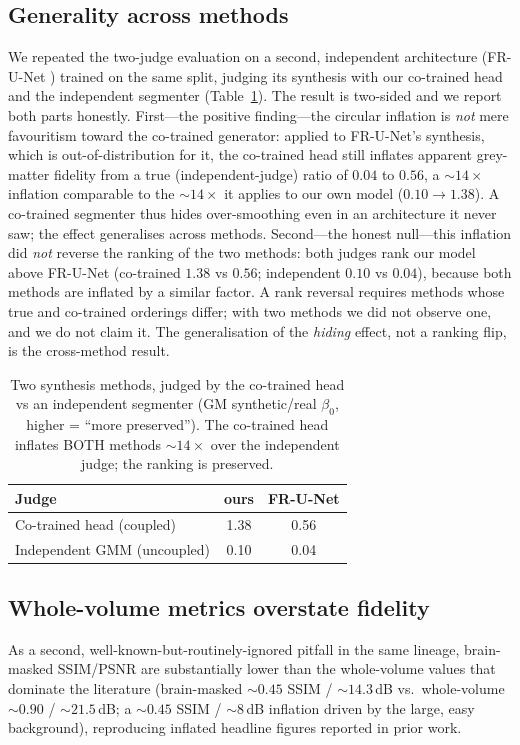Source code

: \documentclass[11pt,a4paper]{article}
\begin{document}
\subsection{Generality across methods}\label{sec:generality}
We repeated the two-judge evaluation on a second, independent architecture (FR-U-Net
\cite{acs2025semisupervised}) trained on the same split, judging its synthesis with our co-trained
head and the independent segmenter (Table~\ref{tab:cross}). The result is two-sided and we report
both parts honestly. First---the positive finding---the circular inflation is \emph{not} mere
favouritism toward the co-trained generator: applied to FR-U-Net's synthesis, which is
out-of-distribution for it, the co-trained head still inflates apparent grey-matter fidelity from a
true (independent-judge) ratio of $0.04$ to $0.56$, a ${\sim}14\times$ inflation comparable to the
${\sim}14\times$ it applies to our own model ($0.10 \rightarrow 1.38$). A co-trained segmenter thus
hides over-smoothing even in an architecture it never saw; the effect generalises across methods.
Second---the honest null---this inflation did \emph{not} reverse the ranking of the two methods:
both judges rank our model above FR-U-Net (co-trained $1.38$ vs $0.56$; independent $0.10$ vs
$0.04$), because both methods are inflated by a similar factor. A rank reversal requires methods
whose true and co-trained orderings differ; with two methods we did not observe one, and we do not
claim it. The generalisation of the \emph{hiding} effect, not a ranking flip, is the cross-method
result.

\begin{table}[t]\centering
\caption{Two synthesis methods, judged by the co-trained head vs an independent segmenter
(GM synthetic/real $\beta_0$, higher = ``more preserved''). The co-trained head inflates BOTH
methods ${\sim}14\times$ over the independent judge; the ranking is preserved.}\label{tab:cross}
\begin{tabular}{lcc}
\toprule
Judge & ours & FR-U-Net \\
\midrule
Co-trained head (coupled)   & 1.38 & 0.56 \\
Independent GMM (uncoupled) & 0.10 & 0.04 \\
\bottomrule
\end{tabular}
\end{table}

\subsection{Whole-volume metrics overstate fidelity}\label{sec:inflation}
As a second, well-known-but-routinely-ignored pitfall in the same lineage, brain-masked SSIM/PSNR
are substantially lower than the whole-volume values that dominate the literature
(brain-masked ${\sim}0.45$ SSIM / ${\sim}14.3$\,dB vs.\ whole-volume ${\sim}0.90$ / ${\sim}21.5$\,dB;
a ${\sim}0.45$ SSIM / ${\sim}8$\,dB inflation driven by the large, easy background), reproducing
inflated headline figures reported in prior work.
\end{document}
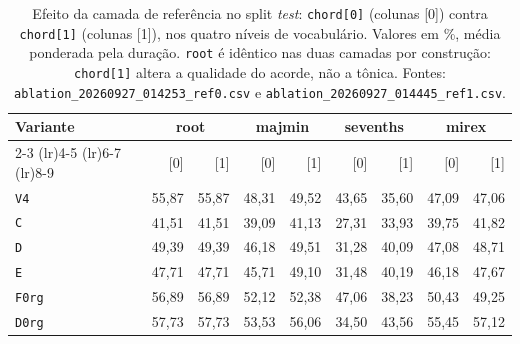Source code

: \begin{table}[t]
  \centering
  \caption{Efeito da camada de referência no split \emph{test}: \texttt{chord[0]} (colunas [0]) contra \texttt{chord[1]} (colunas [1]), nos quatro níveis de vocabulário. Valores em \%, média ponderada pela duração. \texttt{root} é idêntico nas duas camadas por construção: \texttt{chord[1]} altera a qualidade do acorde, não a tônica. Fontes: \texttt{ablation\_20260927\_014253\_ref0.csv} e \texttt{ablation\_20260927\_014445\_ref1.csv}.}
  \label{tab:camadas}
  \footnotesize
  \begin{tabular}{lrrrrrrrr}
    \toprule
    Variante & \multicolumn{2}{c}{root} & \multicolumn{2}{c}{majmin} & \multicolumn{2}{c}{sevenths} & \multicolumn{2}{c}{mirex} \\
    \cmidrule(lr){2-3} \cmidrule(lr){4-5} \cmidrule(lr){6-7} \cmidrule(lr){8-9}
     & [0] & [1] & [0] & [1] & [0] & [1] & [0] & [1] \\
    \midrule
    \texttt{V4} & 55,87 & 55,87 & 48,31 & 49,52 & 43,65 & 35,60 & 47,09 & 47,06 \\
    \texttt{C} & 41,51 & 41,51 & 39,09 & 41,13 & 27,31 & 33,93 & 39,75 & 41,82 \\
    \texttt{D} & 49,39 & 49,39 & 46,18 & 49,51 & 31,28 & 40,09 & 47,08 & 48,71 \\
    \texttt{E} & 47,71 & 47,71 & 45,71 & 49,10 & 31,48 & 40,19 & 46,18 & 47,67 \\
    \texttt{F0rg} & 56,89 & 56,89 & 52,12 & 52,38 & 47,06 & 38,23 & 50,43 & 49,25 \\
    \texttt{D0rg} & 57,73 & 57,73 & 53,53 & 56,06 & 34,50 & 43,56 & 55,45 & 57,12 \\
    \bottomrule
  \end{tabular}
\end{table}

########################################

→ **Work instruction**:
Pictures stay out; repeat all the rest of the records exactly.

→ **Worked solution**:
Source code

: \documentclass[11pt,a4paper]{article}
\begin{document}
\subsection{Generality across methods}\label{sec:generality}
We repeated the two-judge evaluation on a second, independent architecture (FR-U-Net
\cite{acs2025semisupervised}) trained on the same split, judging its synthesis with our co-trained
head and the independent segmenter (Table~\ref{tab:cross}). The result is two-sided and we report
both parts honestly. First---the positive finding---the circular inflation is \emph{not} mere
favouritism toward the co-trained generator: applied to FR-U-Net's synthesis, which is
out-of-distribution for it, the co-trained head still inflates apparent grey-matter fidelity from a
true (independent-judge) ratio of $0.04$ to $0.56$, a ${\sim}14\times$ inflation comparable to the
${\sim}14\times$ it applies to our own model ($0.10 \rightarrow 1.38$). A co-trained segmenter thus
hides over-smoothing even in an architecture it never saw; the effect generalises across methods.
Second---the honest null---this inflation did \emph{not} reverse the ranking of the two methods:
both judges rank our model above FR-U-Net (co-trained $1.38$ vs $0.56$; independent $0.10$ vs
$0.04$), because both methods are inflated by a similar factor. A rank reversal requires methods
whose true and co-trained orderings differ; with two methods we did not observe one, and we do not
claim it. The generalisation of the \emph{hiding} effect, not a ranking flip, is the cross-method
result.

\begin{table}[t]\centering
\caption{Two synthesis methods, judged by the co-trained head vs an independent segmenter
(GM synthetic/real $\beta_0$, higher = ``more preserved''). The co-trained head inflates BOTH
methods ${\sim}14\times$ over the independent judge; the ranking is preserved.}\label{tab:cross}
\begin{tabular}{lcc}
\toprule
Judge & ours & FR-U-Net \\
\midrule
Co-trained head (coupled)   & 1.38 & 0.56 \\
Independent GMM (uncoupled) & 0.10 & 0.04 \\
\bottomrule
\end{tabular}
\end{table}

\subsection{Whole-volume metrics overstate fidelity}\label{sec:inflation}
As a second, well-known-but-routinely-ignored pitfall in the same lineage, brain-masked SSIM/PSNR
are substantially lower than the whole-volume values that dominate the literature
(brain-masked ${\sim}0.45$ SSIM / ${\sim}14.3$\,dB vs.\ whole-volume ${\sim}0.90$ / ${\sim}21.5$\,dB;
a ${\sim}0.45$ SSIM / ${\sim}8$\,dB inflation driven by the large, easy background), reproducing
inflated headline figures reported in prior work.
\end{document}
Source code

: \begin{table}[t]
  \centering
  \caption{Efeito da camada de referência no split \emph{test}: \texttt{chord[0]} (colunas [0]) contra \texttt{chord[1]} (colunas [1]), nos quatro níveis de vocabulário. Valores em \%, média ponderada pela duração. \texttt{root} é idêntico nas duas camadas por construção: \texttt{chord[1]} altera a qualidade do acorde, não a tônica. Fontes: \texttt{ablation\_20260927\_014253\_ref0.csv} e \texttt{ablation\_20260927\_014445\_ref1.csv}.}
  \label{tab:camadas}
  \footnotesize
  \begin{tabular}{lrrrrrrrr}
    \toprule
    Variante & \multicolumn{2}{c}{root} & \multicolumn{2}{c}{majmin} & \multicolumn{2}{c}{sevenths} & \multicolumn{2}{c}{mirex} \\
    \cmidrule(lr){2-3} \cmidrule(lr){4-5} \cmidrule(lr){6-7} \cmidrule(lr){8-9}
     & [0] & [1] & [0] & [1] & [0] & [1] & [0] & [1] \\
    \midrule
    \texttt{V4} & 55,87 & 55,87 & 48,31 & 49,52 & 43,65 & 35,60 & 47,09 & 47,06 \\
    \texttt{C} & 41,51 & 41,51 & 39,09 & 41,13 & 27,31 & 33,93 & 39,75 & 41,82 \\
    \texttt{D} & 49,39 & 49,39 & 46,18 & 49,51 & 31,28 & 40,09 & 47,08 & 48,71 \\
    \texttt{E} & 47,71 & 47,71 & 45,71 & 49,10 & 31,48 & 40,19 & 46,18 & 47,67 \\
    \texttt{F0rg} & 56,89 & 56,89 & 52,12 & 52,38 & 47,06 & 38,23 & 50,43 & 49,25 \\
    \texttt{D0rg} & 57,73 & 57,73 & 53,53 & 56,06 & 34,50 & 43,56 & 55,45 & 57,12 \\
    \bottomrule
  \end{tabular}
\end{table}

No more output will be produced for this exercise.